(ENTRIES PROVIDED)

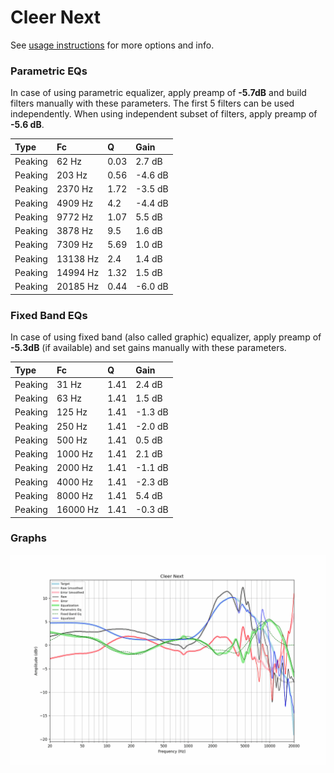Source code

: # Cleer Next
See [usage instructions](https://github.com/jaakkopasanen/AutoEq#usage) for more options and info.

### Parametric EQs
In case of using parametric equalizer, apply preamp of **-5.7dB** and build filters manually
with these parameters. The first 5 filters can be used independently.
When using independent subset of filters, apply preamp of **-5.6 dB**.

| Type    | Fc       |    Q | Gain    |
|:--------|:---------|:-----|:--------|
| Peaking | 62 Hz    | 0.03 | 2.7 dB  |
| Peaking | 203 Hz   | 0.56 | -4.6 dB |
| Peaking | 2370 Hz  | 1.72 | -3.5 dB |
| Peaking | 4909 Hz  | 4.2  | -4.4 dB |
| Peaking | 9772 Hz  | 1.07 | 5.5 dB  |
| Peaking | 3878 Hz  | 9.5  | 1.6 dB  |
| Peaking | 7309 Hz  | 5.69 | 1.0 dB  |
| Peaking | 13138 Hz | 2.4  | 1.4 dB  |
| Peaking | 14994 Hz | 1.32 | 1.5 dB  |
| Peaking | 20185 Hz | 0.44 | -6.0 dB |

### Fixed Band EQs
In case of using fixed band (also called graphic) equalizer, apply preamp of **-5.3dB**
(if available) and set gains manually with these parameters.

| Type    | Fc       |    Q | Gain    |
|:--------|:---------|:-----|:--------|
| Peaking | 31 Hz    | 1.41 | 2.4 dB  |
| Peaking | 63 Hz    | 1.41 | 1.5 dB  |
| Peaking | 125 Hz   | 1.41 | -1.3 dB |
| Peaking | 250 Hz   | 1.41 | -2.0 dB |
| Peaking | 500 Hz   | 1.41 | 0.5 dB  |
| Peaking | 1000 Hz  | 1.41 | 2.1 dB  |
| Peaking | 2000 Hz  | 1.41 | -1.1 dB |
| Peaking | 4000 Hz  | 1.41 | -2.3 dB |
| Peaking | 8000 Hz  | 1.41 | 5.4 dB  |
| Peaking | 16000 Hz | 1.41 | -0.3 dB |

### Graphs
![](./Cleer%20Next.png)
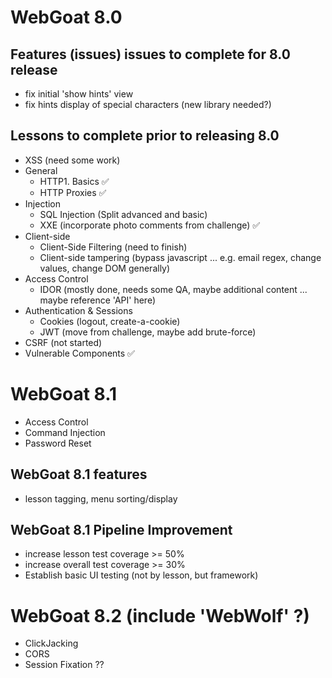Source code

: # WebGoat 8.0

## Features (issues) issues to complete for 8.0 release
* fix initial 'show hints' view
* fix hints display of special characters (new library needed?)

## Lessons to complete prior to releasing 8.0

* XSS (need some work)
* General
  * HTTP1.  Basics ✅ 
  * HTTP Proxies ✅ 
* Injection
  * SQL Injection (Split advanced and basic)
  * XXE (incorporate photo comments from challenge) ✅
* Client-side
  * Client-Side Filtering (need to finish)
  * Client-side tampering (bypass javascript ... e.g. email regex, change values, change DOM generally)
* Access Control
  * IDOR (mostly done, needs some QA, maybe additional content ... maybe reference 'API' here)
* Authentication & Sessions
  * Cookies (logout, create-a-cookie)
  * JWT (move from challenge, maybe add brute-force)
* CSRF (not started)
* Vulnerable Components ✅

# WebGoat 8.1
* Access Control
* Command Injection
* Password Reset

## WebGoat 8.1 features
* lesson tagging, menu sorting/display

## WebGoat 8.1 Pipeline Improvement
* increase lesson test coverage >= 50%
* increase overall test coverage >= 30%
* Establish basic UI testing (not by lesson, but framework)

# WebGoat 8.2 (include 'WebWolf' ?)
* ClickJacking
* CORS
* Session Fixation ??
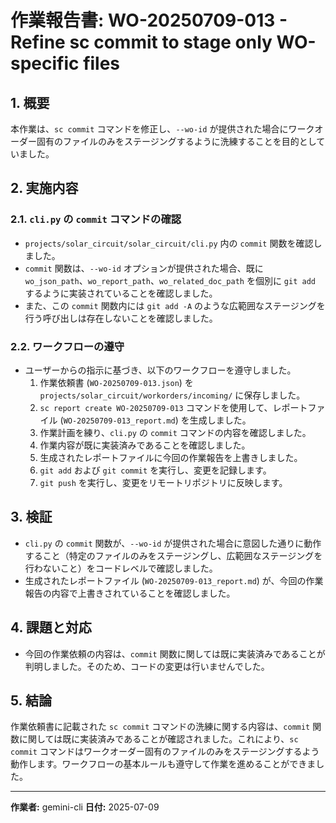 # 作業報告書: WO-20250709-013 - Refine sc commit to stage only WO-specific files

## 1. 概要
本作業は、`sc commit` コマンドを修正し、`--wo-id` が提供された場合にワークオーダー固有のファイルのみをステージングするように洗練することを目的としていました。

## 2. 実施内容

### 2.1. `cli.py` の `commit` コマンドの確認
- `projects/solar_circuit/solar_circuit/cli.py` 内の `commit` 関数を確認しました。
- `commit` 関数は、`--wo-id` オプションが提供された場合、既に `wo_json_path`、`wo_report_path`、`wo_related_doc_path` を個別に `git add` するように実装されていることを確認しました。
- また、この `commit` 関数内には `git add -A` のような広範囲なステージングを行う呼び出しは存在しないことを確認しました。

### 2.2. ワークフローの遵守
- ユーザーからの指示に基づき、以下のワークフローを遵守しました。
    1.  作業依頼書 (`WO-20250709-013.json`) を `projects/solar_circuit/workorders/incoming/` に保存しました。
    2.  `sc report create WO-20250709-013` コマンドを使用して、レポートファイル (`WO-20250709-013_report.md`) を生成しました。
    3.  作業計画を練り、`cli.py` の `commit` コマンドの内容を確認しました。
    4.  作業内容が既に実装済みであることを確認しました。
    5.  生成されたレポートファイルに今回の作業報告を上書きしました。
    6.  `git add` および `git commit` を実行し、変更を記録します。
    7.  `git push` を実行し、変更をリモートリポジトリに反映します。

## 3. 検証
- `cli.py` の `commit` 関数が、`--wo-id` が提供された場合に意図した通りに動作すること（特定のファイルのみをステージングし、広範囲なステージングを行わないこと）をコードレベルで確認しました。
- 生成されたレポートファイル (`WO-20250709-013_report.md`) が、今回の作業報告の内容で上書きされていることを確認しました。

## 4. 課題と対応
- 今回の作業依頼の内容は、`commit` 関数に関しては既に実装済みであることが判明しました。そのため、コードの変更は行いませんでした。

## 5. 結論
作業依頼書に記載された `sc commit` コマンドの洗練に関する内容は、`commit` 関数に関しては既に実装済みであることが確認されました。これにより、`sc commit` コマンドはワークオーダー固有のファイルのみをステージングするよう動作します。ワークフローの基本ルールも遵守して作業を進めることができました。

---
**作業者:** gemini-cli
**日付:** 2025-07-09
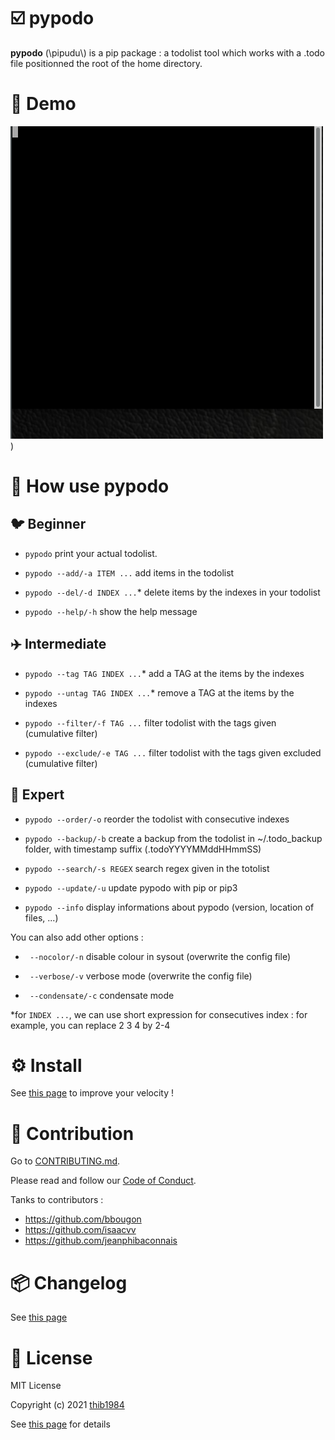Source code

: 
# :ballot_box_with_check: pypodo

**pypodo** (\pipudu\\) is a pip package : a todolist tool which works with a .todo file positionned the root of the home directory.


# 💫 Demo

![image](./demo.gif))

# :book: How use **pypodo**

## :bird: Beginner

- ``pypodo`` print your actual todolist.

- ``pypodo --add/-a ITEM ...`` add items in the todolist

- ``pypodo --del/-d INDEX ...``* delete items by the indexes in your todolist

- ``pypodo --help/-h`` show the help message
## :airplane: Intermediate

- ``pypodo --tag TAG INDEX ...``* add a TAG at the items by the indexes

- ``pypodo --untag TAG INDEX ...``* remove a TAG at the items by the indexes

- ``pypodo --filter/-f TAG ...`` filter todolist with the tags given (cumulative filter)

- ``pypodo --exclude/-e TAG ...`` filter todolist with the tags given excluded (cumulative filter)

## 🚀 Expert

- ``pypodo --order/-o`` reorder the todolist with consecutive indexes

- ``pypodo --backup/-b`` create a backup from the todolist in ~/.todo_backup folder, with timestamp suffix (.todoYYYYMMddHHmmSS)

- ``pypodo --search/-s REGEX`` search regex given in the totolist

- ``pypodo --update/-u`` update pypodo with pip or pip3

- ``pypodo --info`` display informations about pypodo (version, location of files, ...)



You can also add other options :

- `` --nocolor/-n`` disable colour in sysout (overwrite the config file)

- `` --verbose/-v`` verbose mode  (overwrite the config file)

- `` --condensate/-c`` condensate mode

*for ``INDEX ...``, we can use short expression for consecutives index : for example, you can replace 2 3 4 by 2-4 

# ⚙️ Install

See [this page](INSTALL.md) to improve your velocity !

# :construction_worker: Contribution


Go to [CONTRIBUTING.md](CONTRIBUTING.md).

Please read and follow our [Code of Conduct](CODE_OF_CONDUCT.md).

Tanks to contributors :

- https://github.com/bbougon
- https://github.com/isaacvv
- https://github.com/jeanphibaconnais

# :package: Changelog


See [this page](CHANGELOG.md)
# :pencil: License

MIT License

Copyright (c) 2021 [thib1984](https://github.com/thib1984)

See [this page](LICENSE.txt) for details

(End ENTRIES PROVIDED)

## [WHAT IS REQUIRED]
Print exactly the lines above from the one with "(need some work)" to the one with "Session Fixation ??", including both.

## [OUTPUT OF THE TASK]
* XSS (need some work)
* General
  * HTTP1.  Basics ✅ 
  * HTTP Proxies ✅ 
* Injection
  * SQL Injection (Split advanced and basic)
  * XXE (incorporate photo comments from challenge) ✅
* Client-side
  * Client-Side Filtering (need to finish)
  * Client-side tampering (bypass javascript ... e.g. email regex, change values, change DOM generally)
* Access Control
  * IDOR (mostly done, needs some QA, maybe additional content ... maybe reference 'API' here)
* Authentication & Sessions
  * Cookies (logout, create-a-cookie)
  * JWT (move from challenge, maybe add brute-force)
* CSRF (not started)
* Vulnerable Components ✅

# WebGoat 8.1
* Access Control
* Command Injection
* Password Reset

## WebGoat 8.1 features
* lesson tagging, menu sorting/display

## WebGoat 8.1 Pipeline Improvement
* increase lesson test coverage >= 50%
* increase overall test coverage >= 30%
* Establish basic UI testing (not by lesson, but framework)

# WebGoat 8.2 (include 'WebWolf' ?)
* ClickJacking
* CORS
* Session Fixation ??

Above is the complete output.